> **Aim of the exercise**: Any picture among the records should be left out, please; retype the rest exactly.

> **Input data**:
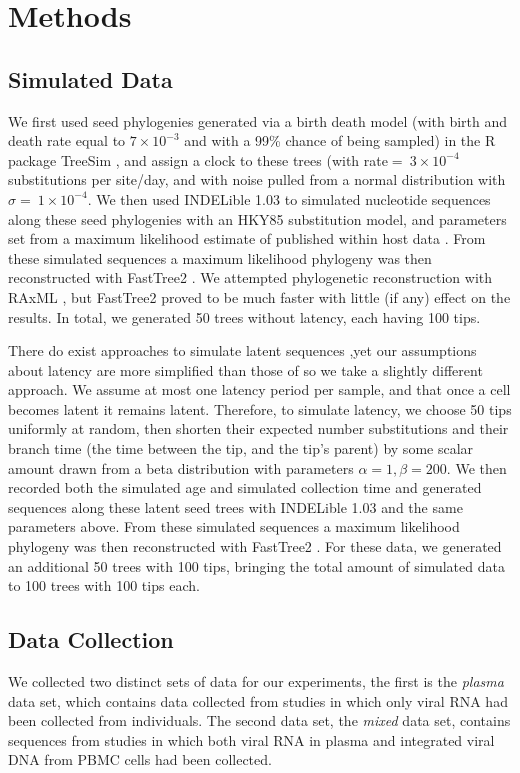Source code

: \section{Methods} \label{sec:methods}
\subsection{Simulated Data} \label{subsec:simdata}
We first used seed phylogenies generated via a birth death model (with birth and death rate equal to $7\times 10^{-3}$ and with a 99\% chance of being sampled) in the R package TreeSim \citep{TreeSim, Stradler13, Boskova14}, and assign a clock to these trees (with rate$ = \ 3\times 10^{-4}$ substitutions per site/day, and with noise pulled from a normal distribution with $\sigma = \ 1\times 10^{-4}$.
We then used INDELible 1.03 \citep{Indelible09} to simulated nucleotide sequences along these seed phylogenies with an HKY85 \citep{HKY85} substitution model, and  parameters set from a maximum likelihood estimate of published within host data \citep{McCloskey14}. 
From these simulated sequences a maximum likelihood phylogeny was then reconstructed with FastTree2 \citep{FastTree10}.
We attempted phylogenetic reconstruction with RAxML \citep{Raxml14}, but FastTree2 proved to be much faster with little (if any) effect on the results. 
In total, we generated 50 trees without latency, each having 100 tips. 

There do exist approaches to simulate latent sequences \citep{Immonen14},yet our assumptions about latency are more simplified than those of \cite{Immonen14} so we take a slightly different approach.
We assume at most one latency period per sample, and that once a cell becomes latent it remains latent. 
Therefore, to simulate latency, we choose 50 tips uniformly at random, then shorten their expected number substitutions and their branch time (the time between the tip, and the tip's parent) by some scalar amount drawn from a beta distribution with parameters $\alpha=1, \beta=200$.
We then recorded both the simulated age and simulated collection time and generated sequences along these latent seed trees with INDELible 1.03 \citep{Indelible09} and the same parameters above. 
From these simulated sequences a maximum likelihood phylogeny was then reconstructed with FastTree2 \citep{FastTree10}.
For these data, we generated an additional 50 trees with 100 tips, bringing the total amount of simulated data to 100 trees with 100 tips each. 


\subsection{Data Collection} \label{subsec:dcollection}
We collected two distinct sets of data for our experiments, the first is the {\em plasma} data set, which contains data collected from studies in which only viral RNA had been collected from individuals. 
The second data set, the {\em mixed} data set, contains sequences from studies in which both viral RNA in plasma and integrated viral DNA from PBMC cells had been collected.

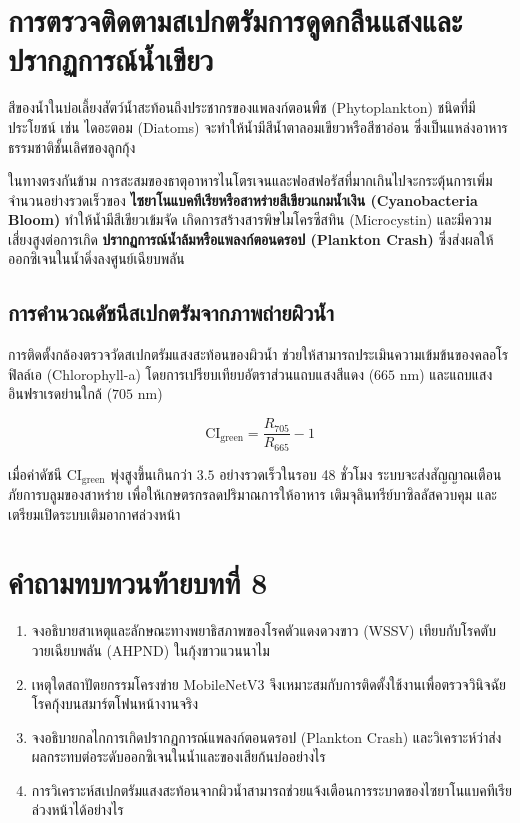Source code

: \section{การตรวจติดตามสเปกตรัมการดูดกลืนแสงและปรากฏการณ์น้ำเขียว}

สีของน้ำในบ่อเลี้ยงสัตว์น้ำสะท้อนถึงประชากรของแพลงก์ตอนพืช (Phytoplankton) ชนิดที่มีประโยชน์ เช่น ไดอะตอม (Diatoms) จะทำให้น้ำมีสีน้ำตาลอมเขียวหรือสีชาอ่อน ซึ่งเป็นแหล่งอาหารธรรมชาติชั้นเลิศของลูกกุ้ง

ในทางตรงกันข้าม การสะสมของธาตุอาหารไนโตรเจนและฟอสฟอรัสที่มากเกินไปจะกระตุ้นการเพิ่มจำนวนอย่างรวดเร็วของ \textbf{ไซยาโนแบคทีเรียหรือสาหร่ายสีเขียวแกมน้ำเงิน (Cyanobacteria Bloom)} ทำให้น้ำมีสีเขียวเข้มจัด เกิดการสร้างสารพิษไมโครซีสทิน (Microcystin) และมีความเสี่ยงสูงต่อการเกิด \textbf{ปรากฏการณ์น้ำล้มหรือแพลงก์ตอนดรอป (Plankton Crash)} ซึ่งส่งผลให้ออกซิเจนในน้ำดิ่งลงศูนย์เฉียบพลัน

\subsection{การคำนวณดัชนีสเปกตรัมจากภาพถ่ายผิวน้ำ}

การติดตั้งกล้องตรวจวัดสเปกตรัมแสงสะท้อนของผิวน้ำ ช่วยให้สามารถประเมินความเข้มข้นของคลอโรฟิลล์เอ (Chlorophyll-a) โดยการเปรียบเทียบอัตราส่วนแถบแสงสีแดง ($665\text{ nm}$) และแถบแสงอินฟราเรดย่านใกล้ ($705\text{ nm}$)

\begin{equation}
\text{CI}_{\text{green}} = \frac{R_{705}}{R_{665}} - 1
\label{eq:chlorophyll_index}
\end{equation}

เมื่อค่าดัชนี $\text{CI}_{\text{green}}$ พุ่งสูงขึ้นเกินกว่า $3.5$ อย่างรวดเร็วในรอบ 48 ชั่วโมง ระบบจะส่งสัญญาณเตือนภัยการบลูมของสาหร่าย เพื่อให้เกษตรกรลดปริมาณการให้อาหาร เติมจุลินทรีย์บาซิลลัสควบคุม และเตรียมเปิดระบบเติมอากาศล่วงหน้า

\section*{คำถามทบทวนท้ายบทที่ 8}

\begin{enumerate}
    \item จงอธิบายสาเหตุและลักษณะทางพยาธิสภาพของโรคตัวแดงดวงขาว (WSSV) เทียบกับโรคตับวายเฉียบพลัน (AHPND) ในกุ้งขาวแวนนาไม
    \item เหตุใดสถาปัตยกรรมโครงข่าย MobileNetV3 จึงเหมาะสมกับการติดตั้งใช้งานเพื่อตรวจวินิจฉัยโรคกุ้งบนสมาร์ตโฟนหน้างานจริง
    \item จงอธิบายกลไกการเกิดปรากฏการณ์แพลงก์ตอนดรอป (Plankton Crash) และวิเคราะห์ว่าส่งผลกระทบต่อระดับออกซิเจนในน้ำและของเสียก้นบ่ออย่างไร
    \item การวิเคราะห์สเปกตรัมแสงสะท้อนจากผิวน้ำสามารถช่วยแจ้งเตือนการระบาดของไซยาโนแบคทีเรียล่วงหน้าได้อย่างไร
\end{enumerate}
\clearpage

> **Answer**:
Source code

: \section{Methods} \label{sec:methods}
\subsection{Simulated Data} \label{subsec:simdata}
We first used seed phylogenies generated via a birth death model (with birth and death rate equal to $7\times 10^{-3}$ and with a 99\% chance of being sampled) in the R package TreeSim \citep{TreeSim, Stradler13, Boskova14}, and assign a clock to these trees (with rate$ = \ 3\times 10^{-4}$ substitutions per site/day, and with noise pulled from a normal distribution with $\sigma = \ 1\times 10^{-4}$.
We then used INDELible 1.03 \citep{Indelible09} to simulated nucleotide sequences along these seed phylogenies with an HKY85 \citep{HKY85} substitution model, and  parameters set from a maximum likelihood estimate of published within host data \citep{McCloskey14}. 
From these simulated sequences a maximum likelihood phylogeny was then reconstructed with FastTree2 \citep{FastTree10}.
We attempted phylogenetic reconstruction with RAxML \citep{Raxml14}, but FastTree2 proved to be much faster with little (if any) effect on the results. 
In total, we generated 50 trees without latency, each having 100 tips. 

There do exist approaches to simulate latent sequences \citep{Immonen14},yet our assumptions about latency are more simplified than those of \cite{Immonen14} so we take a slightly different approach.
We assume at most one latency period per sample, and that once a cell becomes latent it remains latent. 
Therefore, to simulate latency, we choose 50 tips uniformly at random, then shorten their expected number substitutions and their branch time (the time between the tip, and the tip's parent) by some scalar amount drawn from a beta distribution with parameters $\alpha=1, \beta=200$.
We then recorded both the simulated age and simulated collection time and generated sequences along these latent seed trees with INDELible 1.03 \citep{Indelible09} and the same parameters above. 
From these simulated sequences a maximum likelihood phylogeny was then reconstructed with FastTree2 \citep{FastTree10}.
For these data, we generated an additional 50 trees with 100 tips, bringing the total amount of simulated data to 100 trees with 100 tips each. 


\subsection{Data Collection} \label{subsec:dcollection}
We collected two distinct sets of data for our experiments, the first is the {\em plasma} data set, which contains data collected from studies in which only viral RNA had been collected from individuals. 
The second data set, the {\em mixed} data set, contains sequences from studies in which both viral RNA in plasma and integrated viral DNA from PBMC cells had been collected.

Source code

: \section{การตรวจติดตามสเปกตรัมการดูดกลืนแสงและปรากฏการณ์น้ำเขียว}

สีของน้ำในบ่อเลี้ยงสัตว์น้ำสะท้อนถึงประชากรของแพลงก์ตอนพืช (Phytoplankton) ชนิดที่มีประโยชน์ เช่น ไดอะตอม (Diatoms) จะทำให้น้ำมีสีน้ำตาลอมเขียวหรือสีชาอ่อน ซึ่งเป็นแหล่งอาหารธรรมชาติชั้นเลิศของลูกกุ้ง

ในทางตรงกันข้าม การสะสมของธาตุอาหารไนโตรเจนและฟอสฟอรัสที่มากเกินไปจะกระตุ้นการเพิ่มจำนวนอย่างรวดเร็วของ \textbf{ไซยาโนแบคทีเรียหรือสาหร่ายสีเขียวแกมน้ำเงิน (Cyanobacteria Bloom)} ทำให้น้ำมีสีเขียวเข้มจัด เกิดการสร้างสารพิษไมโครซีสทิน (Microcystin) และมีความเสี่ยงสูงต่อการเกิด \textbf{ปรากฏการณ์น้ำล้มหรือแพลงก์ตอนดรอป (Plankton Crash)} ซึ่งส่งผลให้ออกซิเจนในน้ำดิ่งลงศูนย์เฉียบพลัน

\subsection{การคำนวณดัชนีสเปกตรัมจากภาพถ่ายผิวน้ำ}

การติดตั้งกล้องตรวจวัดสเปกตรัมแสงสะท้อนของผิวน้ำ ช่วยให้สามารถประเมินความเข้มข้นของคลอโรฟิลล์เอ (Chlorophyll-a) โดยการเปรียบเทียบอัตราส่วนแถบแสงสีแดง ($665\text{ nm}$) และแถบแสงอินฟราเรดย่านใกล้ ($705\text{ nm}$)

\begin{equation}
\text{CI}_{\text{green}} = \frac{R_{705}}{R_{665}} - 1
\label{eq:chlorophyll_index}
\end{equation}

เมื่อค่าดัชนี $\text{CI}_{\text{green}}$ พุ่งสูงขึ้นเกินกว่า $3.5$ อย่างรวดเร็วในรอบ 48 ชั่วโมง ระบบจะส่งสัญญาณเตือนภัยการบลูมของสาหร่าย เพื่อให้เกษตรกรลดปริมาณการให้อาหาร เติมจุลินทรีย์บาซิลลัสควบคุม และเตรียมเปิดระบบเติมอากาศล่วงหน้า

\section*{คำถามทบทวนท้ายบทที่ 8}

\begin{enumerate}
    \item จงอธิบายสาเหตุและลักษณะทางพยาธิสภาพของโรคตัวแดงดวงขาว (WSSV) เทียบกับโรคตับวายเฉียบพลัน (AHPND) ในกุ้งขาวแวนนาไม
    \item เหตุใดสถาปัตยกรรมโครงข่าย MobileNetV3 จึงเหมาะสมกับการติดตั้งใช้งานเพื่อตรวจวินิจฉัยโรคกุ้งบนสมาร์ตโฟนหน้างานจริง
    \item จงอธิบายกลไกการเกิดปรากฏการณ์แพลงก์ตอนดรอป (Plankton Crash) และวิเคราะห์ว่าส่งผลกระทบต่อระดับออกซิเจนในน้ำและของเสียก้นบ่ออย่างไร
    \item การวิเคราะห์สเปกตรัมแสงสะท้อนจากผิวน้ำสามารถช่วยแจ้งเตือนการระบาดของไซยาโนแบคทีเรียล่วงหน้าได้อย่างไร
\end{enumerate}
\clearpage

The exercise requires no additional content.